Tuesday, April 13, 2010

The Sublime

I will be participating on a panel at the German Studies Association in October. The panel concerns "The Pre-Kantian Sublime." In preparation I am doing a lot of reading. I will be posting thoughts on my reading as I go along, but today I would like make a couple of prefatory observations. It strikes me that the aesthetic discourse of the sublime in the 18th century is heralded by two important philosophic ideas.

The first is Cartesian rationalism, which emancipated humans from the authority of tradition, handing the authority for arriving at truth to humans themselves. Descartes himself declared that his program was to construct a foundation that was all his own and should not necessarily be imitated by others. The point, however, was this: individuals, using their own powers of cognition, can discern what is true.

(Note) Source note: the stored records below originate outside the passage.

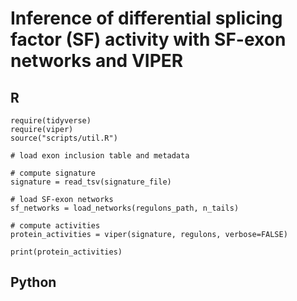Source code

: # Inference of differential splicing factor (SF) activity with SF-exon networks and VIPER

## R
```{R}
require(tidyverse)
require(viper)
source("scripts/util.R")

# load exon inclusion table and metadata

# compute signature
signature = read_tsv(signature_file)

# load SF-exon networks
sf_networks = load_networks(regulons_path, n_tails)

# compute activities
protein_activities = viper(signature, regulons, verbose=FALSE)

print(protein_activities)
```

## Python
```{python}

```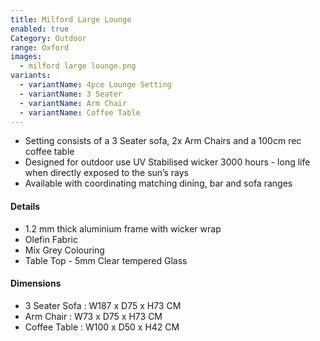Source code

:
```yaml
---
title: Milford Large Lounge
enabled: true
Category: Outdoor
range: Oxford
images:
  - milford large lounge.png
variants:
  - variantName: 4pce Lounge Setting
  - variantName: 3 Seater
  - variantName: Arm Chair
  - variantName: Coffee Table
---
```


* Setting consists of a 3 Seater sofa, 2x Arm Chairs and a 100cm rec coffee table
* Designed for outdoor use UV Stabilised wicker 3000 hours  - long life when directly exposed to the sun’s rays
* Available with coordinating matching dining, bar and sofa ranges

#### Details

* 1.2 mm thick aluminium frame with wicker wrap
* Olefin Fabric
* Mix Grey Colouring
* Table Top - 5mm Clear tempered Glass


#### Dimensions

* 3 Seater Sofa : W187 x D75 x H73 CM
* Arm Chair : W73 x D75 x H73 CM
* Coffee Table : W100 x D50 x H42 CM

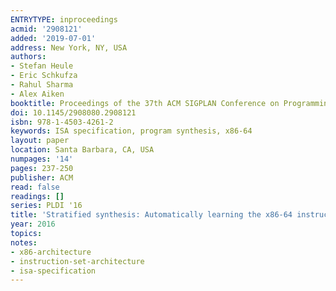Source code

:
 ```yaml
---
ENTRYTYPE: inproceedings
acmid: '2908121'
added: '2019-07-01'
address: New York, NY, USA
authors:
- Stefan Heule
- Eric Schkufza
- Rahul Sharma
- Alex Aiken
booktitle: Proceedings of the 37th ACM SIGPLAN Conference on Programming Language Design and Implementation
doi: 10.1145/2908080.2908121
isbn: 978-1-4503-4261-2
keywords: ISA specification, program synthesis, x86-64
layout: paper
location: Santa Barbara, CA, USA
numpages: '14'
pages: 237-250
publisher: ACM
read: false
readings: []
series: PLDI '16
title: 'Stratified synthesis: Automatically learning the x86-64 instruction set'
year: 2016
topics:
notes:
- x86-architecture
- instruction-set-architecture
- isa-specification
---
```


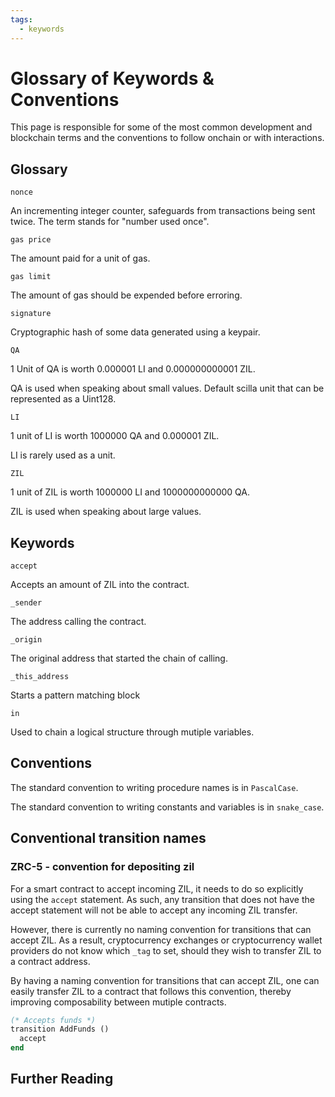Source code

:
 ```yaml
---
tags:
  - keywords
---
```


# Glossary of Keywords & Conventions

This page is responsible for some of the most common development and blockchain terms and the conventions to follow onchain or with interactions.

## Glossary

```nonce```

An incrementing integer counter, safeguards from transactions being sent twice. The term stands for "number used once".

```gas price```

The amount paid for a unit of gas.

```gas limit```

The amount of gas should be expended before erroring.

```signature```

Cryptographic hash of some data generated using a keypair.

```QA```

1 Unit of QA is worth 0.000001 LI and 0.000000000001 ZIL.

QA is used when speaking about small values. Default scilla unit that can be represented as a Uint128.

```LI```

1 unit of LI is worth 1000000 QA and 0.000001 ZIL.

LI is rarely used as a unit.

```ZIL```

1 unit of ZIL is worth 1000000 LI and 1000000000000 QA.

ZIL is used when speaking about large values.

## Keywords

```accept```

Accepts an amount of ZIL into the contract.

```_sender```

The address calling the contract.

```_origin```

The original address that started the chain of calling.

```_this_address```

Starts a pattern matching block

```in```

Used to chain a logical structure through mutiple variables.

## Conventions

The standard convention to writing procedure names is in ```PascalCase```.

The standard convention to writing constants and variables is in ```snake_case```.

## Conventional transition names

### ZRC-5 - convention for depositing zil

For a smart contract to accept incoming ZIL, it needs to do so explicitly using the ```accept``` statement. As such, any transition that does not have the accept statement will not be able to accept any incoming ZIL transfer.

However, there is currently no naming convention for transitions that can accept ZIL. As a result, cryptocurrency exchanges or cryptocurrency wallet providers do not know which ```_tag``` to set, should they wish to transfer ZIL to a contract address.

By having a naming convention for transitions that can accept ZIL, one can easily transfer ZIL to a contract that follows this convention, thereby improving composability between mutiple contracts.

```ocaml
(* Accepts funds *)
transition AddFunds ()
  accept
end
```

## Further Reading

The second is Lockean philosophy, according to which the materials of our reason and all knowledge derive from our experience, which we then, through reflection, assemble into principles.

The one separated the mind from the body, and indeed gave the former control other the latter. The other was the reverse, giving precedence to the body. The result of both, however: "subjective" truth.

I mention these two because aesthetics, as it came to be articulated in the 18th century, was not about "principles" of art but, instead, about "affective experience." The grounds of knowledge about the world were to be found in the individual. In other words, subjectivity. The sublime was the opening movement in this modern sense of aesthetics, right after the turn of the 18th century. Stay tuned.

I'm heading to Washington, D.C., for a few days of visiting friends and museums.

Picture credits: Daniel Smith; Daniel Dostal

1 comment:

Anonymous said...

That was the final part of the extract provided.